Bob has been here in St. Martin for a week now and things couldn’t have been nicer. I visited St. Martin on Bob in the winter of 2008/2009 and was generally underwhelmed by it but I’m liking it much more this time around. Christmas was a refreshing change from the usual affair of the consumerist world that we live in, where the shops become more and more lavish year by year in their tacky displays of lights wasting power for the sake of faux-aesthetics, plastic motorised models of Father Christmas wobbling from side to side while blurting out a recorded ‘Ho ho ho!’ through cheap tinny speakers and a plethora of useless things advertised in shop windows that people still buy because, let’s face it, it only happens once a year so why not? Here Christmas has been beautifully well-spirited while skipping over all that peripheral gumpf for the most part. People that have never met shouting ‘Merry Christmas!’ to one another across a busy mooring field, and generally-good cheer expressed and felt by all.

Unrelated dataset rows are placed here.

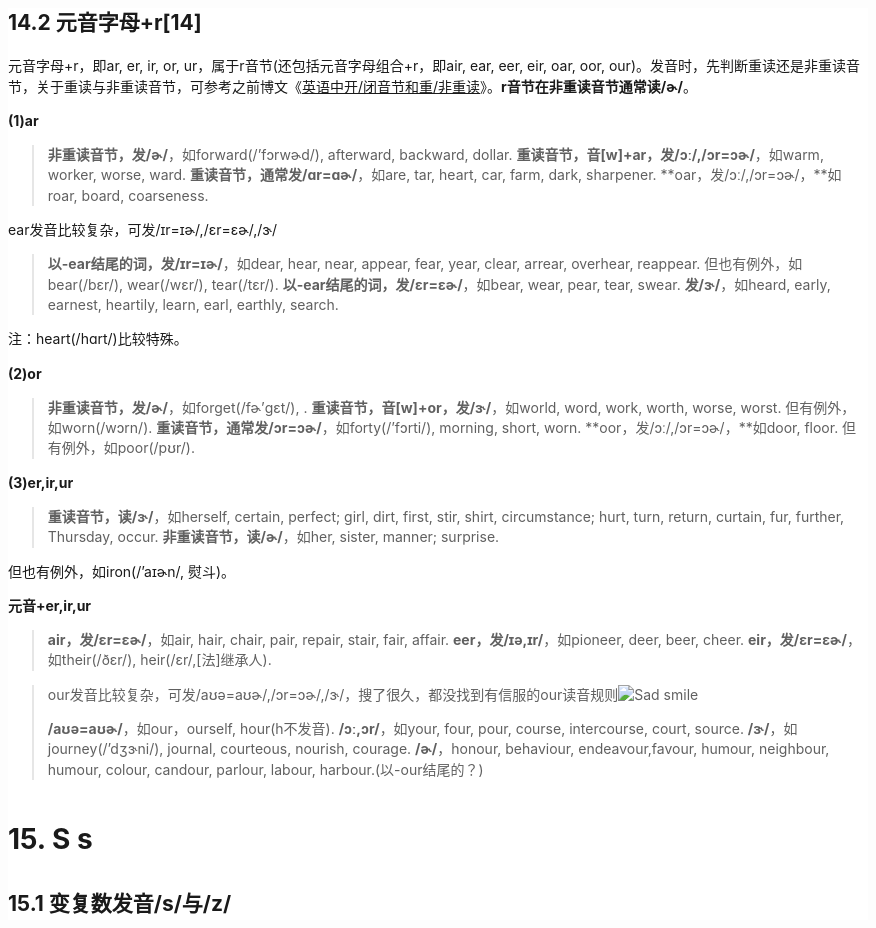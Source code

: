 ## 14.2 元音字母+r[14]

元音字母+r，即ar, er, ir, or, ur，属于r音节(还包括元音字母组合+r，即air, ear, eer, eir, oar, oor, our)。发音时，先判断重读还是非重读音节，关于重读与非重读音节，可参考之前博文《[英语中开/闭音节和重/非重读](http://sparkandshine.net/英语中开闭音节和重非重读/)》。**r音节在非重读音节通常读/ɚ/**。

**(1)ar**

> **非重读音节，发/ɚ/**，如forward(/’fɔrwɚd/), afterward, backward, dollar.
> **重读音节，音[w]+ar，发/ɔː/,/ɔr=ɔɚ/**，如warm, worker, worse, ward. 
> **重读音节，通常发/ɑr=ɑɚ/**，如are, tar, heart, car, farm, dark, sharpener.
> **oar，发/ɔː/,/ɔr=ɔɚ/，**如roar, board, coarseness.

ear发音比较复杂，可发/ɪr=ɪɚ/,/ɛr=ɛɚ/,/ɝ/

> **以-ear结尾的词，发/ɪr=ɪɚ/**，如dear, hear, near, appear, fear, year, clear, arrear, overhear, reappear. 但也有例外，如bear(/bɛr/), wear(/wɛr/), tear(/tɛr/).
> **以-ear结尾的词，发/ɛr=ɛɚ/**，如bear, wear, pear, tear, swear.
> **发/ɝ/**，如heard, early, earnest, heartily, learn, earl, earthly, search.

注：heart(/hɑrt/)比较特殊。

**(2)or**

> **非重读音节，发/ɚ/**，如forget(/fɚ’ɡɛt/), .
> **重读音节，音[w]+or，发/ɝ/**，如world, word, work, worth, worse, worst. 但有例外，如worn(/wɔrn/).
> **重读音节，通常发/ɔr=ɔɚ/**，如forty(/’fɔrti/), morning, short, worn.
> **oor，发/ɔː/,/ɔr=ɔɚ/，**如door, floor. 但有例外，如poor(/pʊr/).

**(3)er,ir,ur**

> **重读音节，读/ɝ/**，如herself, certain, perfect; girl, dirt, first, stir, shirt, circumstance; hurt, turn, return, curtain, fur, further, Thursday, occur.
> **非重读音节，读/ɚ/**，如her, sister, manner; surprise.

但也有例外，如iron(/’aɪɚn/, 熨斗)。

**元音+er,ir,ur**

> **air，发/ɛr=ɛɚ/**，如air, hair, chair, pair, repair, stair, fair, affair.
> **eer，发/ɪə,ɪr/**，如pioneer, deer, beer, cheer.
> **eir，发/ɛr=ɛɚ/**，如their(/ðɛr/), heir(/ɛr/,[法]继承人).

> our发音比较复杂，可发/aʊə=aʊɚ/,/ɔr=ɔɚ/,/ɝ/，搜了很久，都没找到有信服的our读音规则![Sad smile](http://sparkandshine.net/wordpress/wp-content/uploads/2014/05/wlEmoticon-sadsmile.png)
>
> **/aʊə=aʊɚ/**，如our，ourself, hour(h不发音).
> **/ɔː,ɔr/**，如your, four, pour, course, intercourse, court, source.
> **/ɝ/**，如journey(/’dʒɝni/), journal, courteous, nourish, courage.
> **/ɚ/**，honour, behaviour, endeavour,favour, humour, neighbour, humour, colour, candour, parlour, labour, harbour.(以-our结尾的？)

# 15. S s

## 15.1 变复数发音/s/与/z/
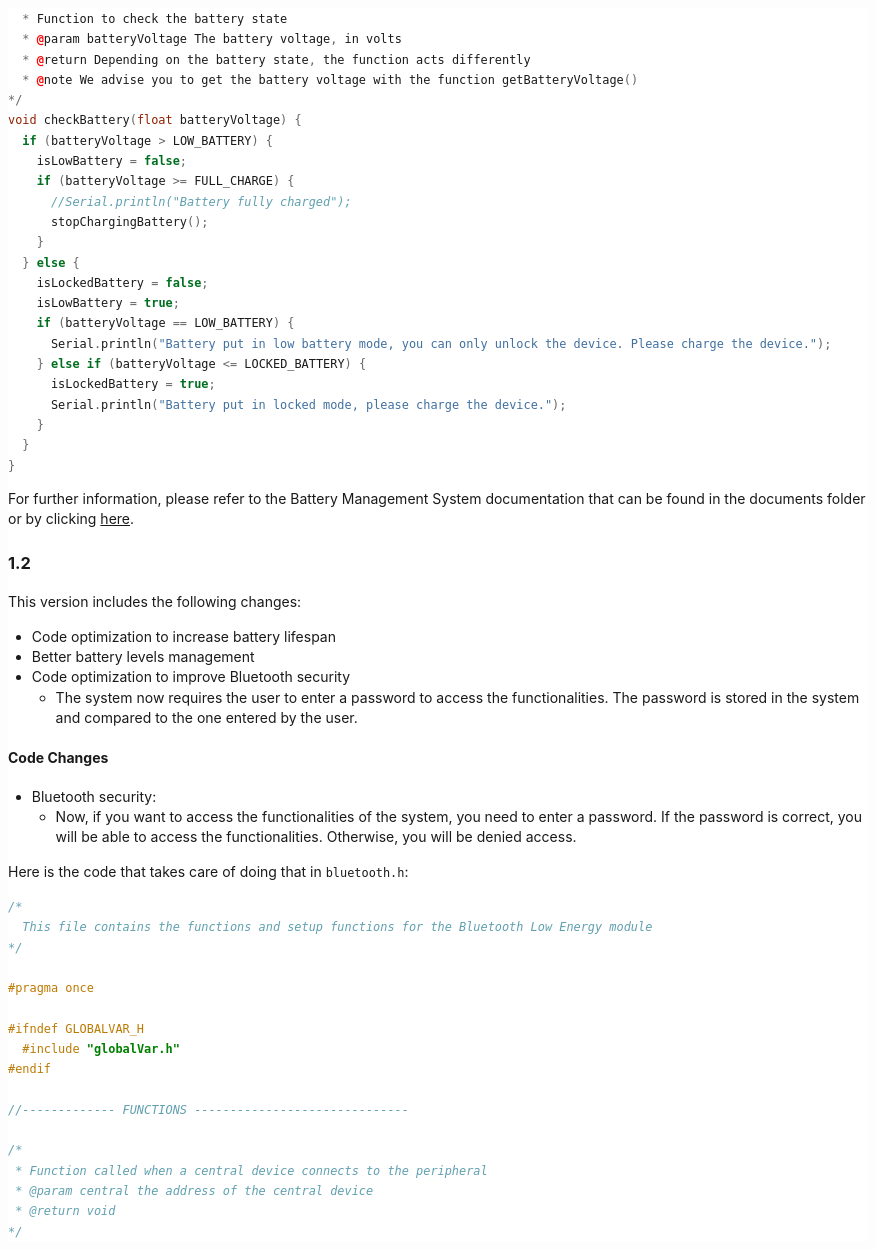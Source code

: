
 ```c++
  * Function to check the battery state
  * @param batteryVoltage The battery voltage, in volts
  * @return Depending on the battery state, the function acts differently
  * @note We advise you to get the battery voltage with the function getBatteryVoltage()
*/
void checkBattery(float batteryVoltage) {
  if (batteryVoltage > LOW_BATTERY) {
    isLowBattery = false;
    if (batteryVoltage >= FULL_CHARGE) {
      //Serial.println("Battery fully charged");
      stopChargingBattery();
    }
  } else {
    isLockedBattery = false;
    isLowBattery = true;
    if (batteryVoltage == LOW_BATTERY) {
      Serial.println("Battery put in low battery mode, you can only unlock the device. Please charge the device.");
    } else if (batteryVoltage <= LOCKED_BATTERY) {
      isLockedBattery = true;
      Serial.println("Battery put in locked mode, please charge the device.");
    }
  }
}
```

For further information, please refer to the Battery Management System documentation that can be found in the documents folder or by clicking [here](../CodeDocumentation/batteryImprovement.md).

### 1.2

This version includes the following changes:

- Code optimization to increase battery lifespan
- Better battery levels management
- Code optimization to improve Bluetooth security
  - The system now requires the user to enter a password to access the functionalities. The password is stored in the system and compared to the one entered by the user.

#### Code Changes

- Bluetooth security:
  - Now, if you want to access the functionalities of the system, you need to enter a password. If the password is correct, you will be able to access the functionalities. Otherwise, you will be denied access.

Here is the code that takes care of doing that in `bluetooth.h`:

```c++
/*
  This file contains the functions and setup functions for the Bluetooth Low Energy module
*/

#pragma once

#ifndef GLOBALVAR_H
  #include "globalVar.h"
#endif

//------------- FUNCTIONS ------------------------------

/*
 * Function called when a central device connects to the peripheral
 * @param central the address of the central device
 * @return void
*/
```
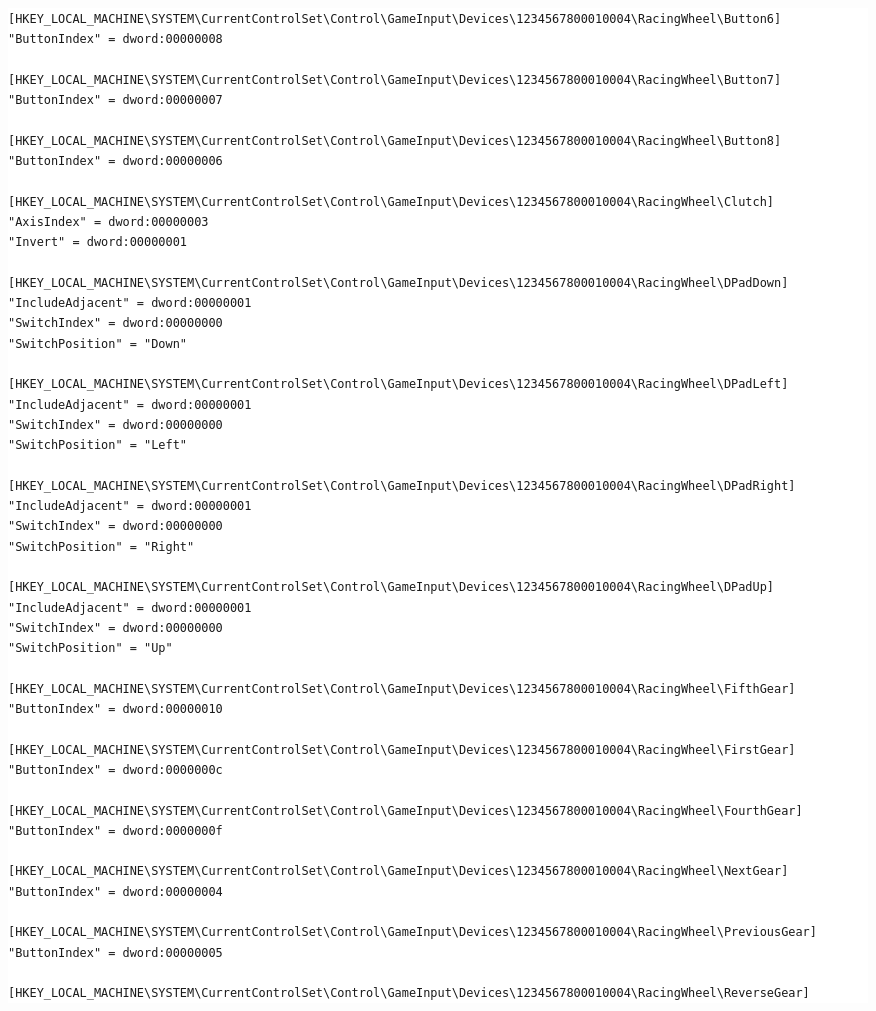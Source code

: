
 ```text
[HKEY_LOCAL_MACHINE\SYSTEM\CurrentControlSet\Control\GameInput\Devices\1234567800010004\RacingWheel\Button6]
"ButtonIndex" = dword:00000008

[HKEY_LOCAL_MACHINE\SYSTEM\CurrentControlSet\Control\GameInput\Devices\1234567800010004\RacingWheel\Button7]
"ButtonIndex" = dword:00000007

[HKEY_LOCAL_MACHINE\SYSTEM\CurrentControlSet\Control\GameInput\Devices\1234567800010004\RacingWheel\Button8]
"ButtonIndex" = dword:00000006

[HKEY_LOCAL_MACHINE\SYSTEM\CurrentControlSet\Control\GameInput\Devices\1234567800010004\RacingWheel\Clutch]
"AxisIndex" = dword:00000003
"Invert" = dword:00000001

[HKEY_LOCAL_MACHINE\SYSTEM\CurrentControlSet\Control\GameInput\Devices\1234567800010004\RacingWheel\DPadDown]
"IncludeAdjacent" = dword:00000001
"SwitchIndex" = dword:00000000
"SwitchPosition" = "Down"

[HKEY_LOCAL_MACHINE\SYSTEM\CurrentControlSet\Control\GameInput\Devices\1234567800010004\RacingWheel\DPadLeft]
"IncludeAdjacent" = dword:00000001
"SwitchIndex" = dword:00000000
"SwitchPosition" = "Left"

[HKEY_LOCAL_MACHINE\SYSTEM\CurrentControlSet\Control\GameInput\Devices\1234567800010004\RacingWheel\DPadRight]
"IncludeAdjacent" = dword:00000001
"SwitchIndex" = dword:00000000
"SwitchPosition" = "Right"

[HKEY_LOCAL_MACHINE\SYSTEM\CurrentControlSet\Control\GameInput\Devices\1234567800010004\RacingWheel\DPadUp]
"IncludeAdjacent" = dword:00000001
"SwitchIndex" = dword:00000000
"SwitchPosition" = "Up"

[HKEY_LOCAL_MACHINE\SYSTEM\CurrentControlSet\Control\GameInput\Devices\1234567800010004\RacingWheel\FifthGear]
"ButtonIndex" = dword:00000010

[HKEY_LOCAL_MACHINE\SYSTEM\CurrentControlSet\Control\GameInput\Devices\1234567800010004\RacingWheel\FirstGear]
"ButtonIndex" = dword:0000000c

[HKEY_LOCAL_MACHINE\SYSTEM\CurrentControlSet\Control\GameInput\Devices\1234567800010004\RacingWheel\FourthGear]
"ButtonIndex" = dword:0000000f

[HKEY_LOCAL_MACHINE\SYSTEM\CurrentControlSet\Control\GameInput\Devices\1234567800010004\RacingWheel\NextGear]
"ButtonIndex" = dword:00000004

[HKEY_LOCAL_MACHINE\SYSTEM\CurrentControlSet\Control\GameInput\Devices\1234567800010004\RacingWheel\PreviousGear]
"ButtonIndex" = dword:00000005

[HKEY_LOCAL_MACHINE\SYSTEM\CurrentControlSet\Control\GameInput\Devices\1234567800010004\RacingWheel\ReverseGear]
```
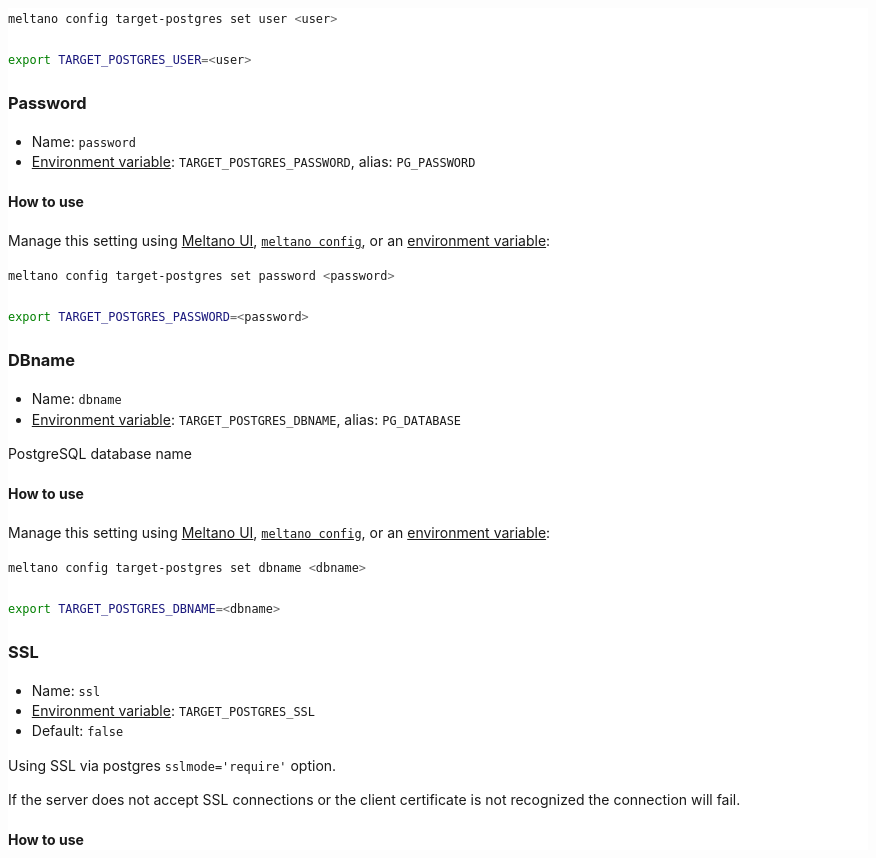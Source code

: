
 ```bash
meltano config target-postgres set user <user>

export TARGET_POSTGRES_USER=<user>
```

### Password

- Name: `password`
- [Environment variable](https://docs.meltano.com/configuration.html#configuring-settings): `TARGET_POSTGRES_PASSWORD`, alias: `PG_PASSWORD`

#### How to use

Manage this setting using [Meltano UI](#using-meltano-ui), [`meltano config`](https://docs.meltano.com/command-line-interface.html#config), or an [environment variable](https://docs.meltano.com/configuration.html#configuring-settings):

```bash
meltano config target-postgres set password <password>

export TARGET_POSTGRES_PASSWORD=<password>
```

### DBname

- Name: `dbname`
- [Environment variable](https://docs.meltano.com/configuration.html#configuring-settings): `TARGET_POSTGRES_DBNAME`, alias: `PG_DATABASE`

PostgreSQL database name

#### How to use

Manage this setting using [Meltano UI](#using-meltano-ui), [`meltano config`](https://docs.meltano.com/command-line-interface.html#config), or an [environment variable](https://docs.meltano.com/configuration.html#configuring-settings):

```bash
meltano config target-postgres set dbname <dbname>

export TARGET_POSTGRES_DBNAME=<dbname>
```

### SSL

- Name: `ssl`
- [Environment variable](https://docs.meltano.com/configuration.html#configuring-settings): `TARGET_POSTGRES_SSL`
- Default: `false`

Using SSL via postgres `sslmode='require'` option.

If the server does not accept SSL connections or the client certificate is not recognized the connection will fail.

#### How to use
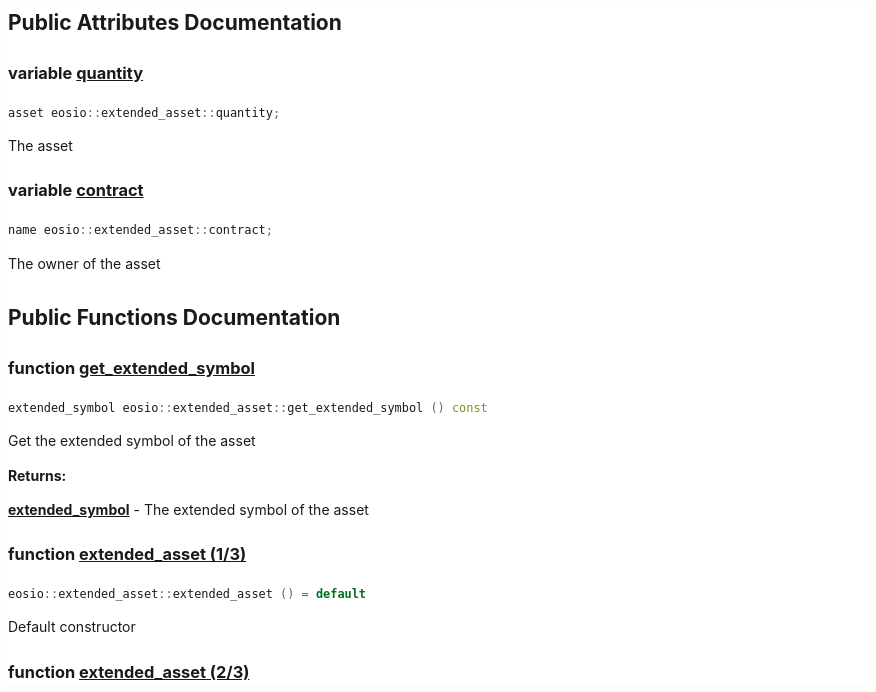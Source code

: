 
## Public Attributes Documentation

### variable <a id="1aacd83a028c55e22db2e8f14027827ad7" href="#1aacd83a028c55e22db2e8f14027827ad7">quantity</a>

```cpp
asset eosio::extended_asset::quantity;
```


The asset 

### variable <a id="1acac503620c8c59864b065360fb50868b" href="#1acac503620c8c59864b065360fb50868b">contract</a>

```cpp
name eosio::extended_asset::contract;
```


The owner of the asset 

## Public Functions Documentation

### function <a id="1a7604109863c6d45bc54347c27bd632a4" href="#1a7604109863c6d45bc54347c27bd632a4">get\_extended\_symbol</a>

```cpp
extended_symbol eosio::extended_asset::get_extended_symbol () const
```


Get the extended symbol of the asset


**Returns:**

**[extended\_symbol](classeosio_1_1extended__symbol.md)** - The extended symbol of the asset 




### function <a id="1a7747448ddea804e84fe72decd40ee3a2" href="#1a7747448ddea804e84fe72decd40ee3a2">extended\_asset (1/3)</a>

```cpp
eosio::extended_asset::extended_asset () = default
```


Default constructor 

### function <a id="1a831a169f25c972af14a01e0305ab8d74" href="#1a831a169f25c972af14a01e0305ab8d74">extended\_asset (2/3)</a>
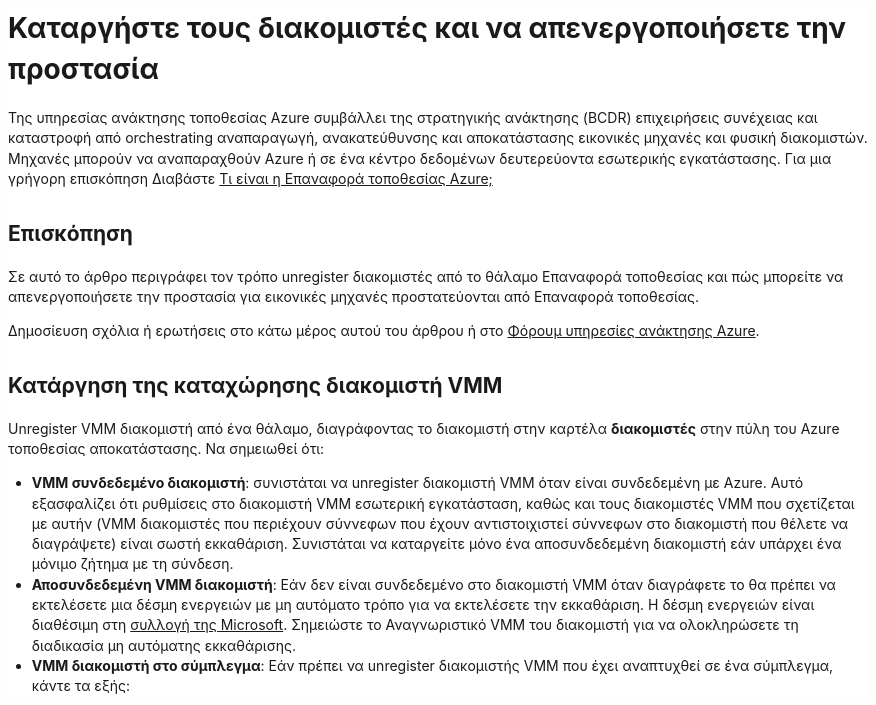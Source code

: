 <properties
    pageTitle="Καταργήστε τους διακομιστές και να απενεργοποιήσετε την προστασία | Microsoft Azure" 
    description="Σε αυτό το άρθρο περιγράφει τον τρόπο για να unregister διακομιστές από ένα θάλαμο Επαναφορά τοποθεσίας και να απενεργοποιήσετε την προστασία για εικονικές μηχανές και φυσική διακομιστές." 
    services="site-recovery" 
    documentationCenter="" 
    authors="rayne-wiselman" 
    manager="jwhit" 
    editor=""/>

<tags 
    ms.service="site-recovery" 
    ms.devlang="na"
    ms.topic="article"
    ms.tgt_pltfrm="na"
    ms.workload="storage-backup-recovery" 
    ms.date="10/05/2016" 
    ms.author="raynew"/>

# <a name="remove-servers-and-disable-protection"></a>Καταργήστε τους διακομιστές και να απενεργοποιήσετε την προστασία

Της υπηρεσίας ανάκτησης τοποθεσίας Azure συμβάλλει της στρατηγικής ανάκτησης (BCDR) επιχειρήσεις συνέχειας και καταστροφή από orchestrating αναπαραγωγή, ανακατεύθυνσης και αποκατάστασης εικονικές μηχανές και φυσική διακομιστών. Μηχανές μπορούν να αναπαραχθούν Azure ή σε ένα κέντρο δεδομένων δευτερεύοντα εσωτερικής εγκατάστασης. Για μια γρήγορη επισκόπηση Διαβάστε [Τι είναι η Επαναφορά τοποθεσίας Azure;](site-recovery-overview.md)

## <a name="overview"></a>Επισκόπηση

Σε αυτό το άρθρο περιγράφει τον τρόπο unregister διακομιστές από το θάλαμο Επαναφορά τοποθεσίας και πώς μπορείτε να απενεργοποιήσετε την προστασία για εικονικές μηχανές προστατεύονται από Επαναφορά τοποθεσίας. 

Δημοσίευση σχόλια ή ερωτήσεις στο κάτω μέρος αυτού του άρθρου ή στο [Φόρουμ υπηρεσίες ανάκτησης Azure](https://social.msdn.microsoft.com/forums/azure/home?forum=hypervrecovmgr).

## <a name="unregister-a-vmm-server"></a>Κατάργηση της καταχώρησης διακομιστή VMM

Unregister VMM διακομιστή από ένα θάλαμο, διαγράφοντας το διακομιστή στην καρτέλα **διακομιστές** στην πύλη του Azure τοποθεσίας αποκατάστασης. Να σημειωθεί ότι:

-  **VMM συνδεδεμένο διακομιστή**: συνιστάται να unregister διακομιστή VMM όταν είναι συνδεδεμένη με Azure. Αυτό εξασφαλίζει ότι ρυθμίσεις στο διακομιστή VMM εσωτερική εγκατάσταση, καθώς και τους διακομιστές VMM που σχετίζεται με αυτήν (VMM διακομιστές που περιέχουν σύννεφων που έχουν αντιστοιχιστεί σύννεφων στο διακομιστή που θέλετε να διαγράψετε) είναι σωστή εκκαθάριση. Συνιστάται να καταργείτε μόνο ένα αποσυνδεδεμένη διακομιστή εάν υπάρχει ένα μόνιμο ζήτημα με τη σύνδεση.
- **Αποσυνδεδεμένη VMM διακομιστή**: Εάν δεν είναι συνδεδεμένο στο διακομιστή VMM όταν διαγράφετε το θα πρέπει να εκτελέσετε μια δέσμη ενεργειών με μη αυτόματο τρόπο για να εκτελέσετε την εκκαθάριση. Η δέσμη ενεργειών είναι διαθέσιμη στη [συλλογή της Microsoft](http://aka.ms/asr-cleanup-script-vmm). Σημειώστε το Αναγνωριστικό VMM του διακομιστή για να ολοκληρώσετε τη διαδικασία μη αυτόματης εκκαθάρισης.
- **VMM διακομιστή στο σύμπλεγμα**: Εάν πρέπει να unregister διακομιστής VMM που έχει αναπτυχθεί σε ένα σύμπλεγμα, κάντε τα εξής:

I had the very good fortune to meet a gentleman and his family who are cruising on their 50ish-foot aluminium ketch. I made contact with him because I heard over the daily VHF radio net (channel 10 at 0730, hosted by the one and only ‘Shrimpy’, a wonderful Austrian gentleman who washed up here 15 years ago and never left) that he was selling a hydrovane wind vane. I’m still not entirely sure whether I will actually purchase his vane but in the meantime I’ve enjoyed many pleasant hours aboard his yacht being social, and he and his family were even kind enough to take pity on a lonely sailor and invite me to Christmas dinner with them which was superb.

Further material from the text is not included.